An era in American animation history just ended. The last living Disney animator to have made significant contributions to the original animated features, Don Lusk, just died at the age of 105.
Lusk was there from the very beginning, starting with Walt Disney's very first feature in 1937, Snow White and the Seven Dwarfs.
His prolific animation career began back in 1933, working on Mickey Mouse shorts. From 1933-60, he was one of the animators Walt Disney employed to work on short feature films and his output was staggering.
Two of Disney's famed "Nine Old Men" crew—animators Frank Thomas and Ollie Johnson—wrote in the 1981 book Disney Animation: The Illusion of Life about Lusk's work on Fantasia: "The scenes of the glowing white fish in the Arabian Dance section of the 'Nutcracker Suite' amazed the whole studio. Never had any object on celluloid looked so diaphanous and delicate ... No one had ever seen such a gossamer effect, and very few knew how it had been achieved."
Lusk began as an "in-betweener"—those who filled in the action between key poses—on Goofy short films.
"He wasn't easy. Goofy has too much detail on him," he recalled, according to The Hollywood Reporter. Then he worked as a clean-up artist and helped Snow White and the Seven Dwarfs (1937) make deadline.
Going on Strike and Being Drafted
In 1941, Lusk was one of 334 employees who walked out on strike over working conditions at the studio, demanding a bump in salary from $87.50 a week, according to The Hollywood Reporter."I didn't know what people at MGM or Warner Bros. were making but I know they were making more than we were," Lusk told the Animation Guild in a 2013 interview.
Shortly after returning to Disney from the strike, Lusk was drafted to serve as a Marine in World War II. He was assigned to the training film unit in Quantico, Virginia, where he spent a few years working alongside other established animation artists such as Carl Fallberg, Tom Codrick, and Pete Alvarado. After the war ended, he returned to the Disney studios and found his pay had increased to $125 a week, reported The Hollywood Reporter.
The strike did cause him to eventually be blacklisted. He managed to survive at the studio until 1960 when he drew puppies for 101 Dalmatians.

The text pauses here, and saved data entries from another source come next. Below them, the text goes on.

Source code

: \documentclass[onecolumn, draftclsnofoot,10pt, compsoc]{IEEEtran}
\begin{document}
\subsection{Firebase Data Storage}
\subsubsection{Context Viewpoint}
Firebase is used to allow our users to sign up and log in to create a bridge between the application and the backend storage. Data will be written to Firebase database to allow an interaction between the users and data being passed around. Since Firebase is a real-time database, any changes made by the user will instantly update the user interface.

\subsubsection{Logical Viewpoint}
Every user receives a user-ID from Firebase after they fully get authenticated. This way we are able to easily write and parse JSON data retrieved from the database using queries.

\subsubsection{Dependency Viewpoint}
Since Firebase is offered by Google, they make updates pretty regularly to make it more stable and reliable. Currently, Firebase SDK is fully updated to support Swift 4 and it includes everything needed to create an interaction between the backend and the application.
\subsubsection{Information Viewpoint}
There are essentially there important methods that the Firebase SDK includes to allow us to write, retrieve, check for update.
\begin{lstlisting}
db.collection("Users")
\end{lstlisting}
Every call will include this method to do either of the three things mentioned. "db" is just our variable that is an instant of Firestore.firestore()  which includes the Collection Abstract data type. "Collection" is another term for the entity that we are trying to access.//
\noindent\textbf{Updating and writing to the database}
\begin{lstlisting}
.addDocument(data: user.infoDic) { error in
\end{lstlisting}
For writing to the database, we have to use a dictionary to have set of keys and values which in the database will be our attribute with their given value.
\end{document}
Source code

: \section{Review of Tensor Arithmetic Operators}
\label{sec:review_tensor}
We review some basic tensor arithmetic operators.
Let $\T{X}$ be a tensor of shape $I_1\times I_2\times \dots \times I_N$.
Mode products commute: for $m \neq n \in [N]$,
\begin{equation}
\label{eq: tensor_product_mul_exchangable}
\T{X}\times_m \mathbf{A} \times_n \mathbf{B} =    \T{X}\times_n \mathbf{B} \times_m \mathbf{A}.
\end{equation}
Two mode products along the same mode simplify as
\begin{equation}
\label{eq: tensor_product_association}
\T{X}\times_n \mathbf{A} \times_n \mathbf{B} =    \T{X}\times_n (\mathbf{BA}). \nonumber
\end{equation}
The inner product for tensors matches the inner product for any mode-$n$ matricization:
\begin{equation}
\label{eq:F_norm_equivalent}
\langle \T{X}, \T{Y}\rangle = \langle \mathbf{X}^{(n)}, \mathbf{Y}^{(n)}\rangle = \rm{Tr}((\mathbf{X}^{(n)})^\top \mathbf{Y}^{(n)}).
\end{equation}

"I just barely got credit," he said. "I think I was the next to last name."
Post Disney
After leaving Disney, Lusk joined Bill Melendez Productions and animated such films as A Boy Named Charlie Brown (1969), Snoopy, Come Home (1972), and Race for Your Life, Charlier Brown (1977). He worked on 10 Peanuts primetime specials throughout the 1970s, including the enduring classic A Charlie Brown Thanksgiving.However, he spent most of his post-Disney days at Hanna-Barbara, the studio where he said he was treated best and whose management he respected the most. There, he directed over 100 episodes of The Smurfs and dozens of other series including A Pup Named Scooby-Doo, Bill & Ted's Excellent Adventures, Yo Yogi!, Gravedale High, Jonny Quest, The Flintstone Kids, Challenge of the GoBots, Captain Planet and the Planeteers, Snorts, and The 13 Ghosts of Scooby-Doo.
In 1993, he retired from the animation industry at the age of 80.
He was nominated twice for Daytime Emmys for his work on The Smurfs in 1988 and 1989, and again in 1999 for A Pup Named Scooby-Doo.
In 2014, Lusk received the Winsor McCay lifetime achievement Award at the Annies.
Born in Burbank, California on Oct. 28, 1913, Lusk died Dec. 30, 2018, at a retirement home in San Clemente, California.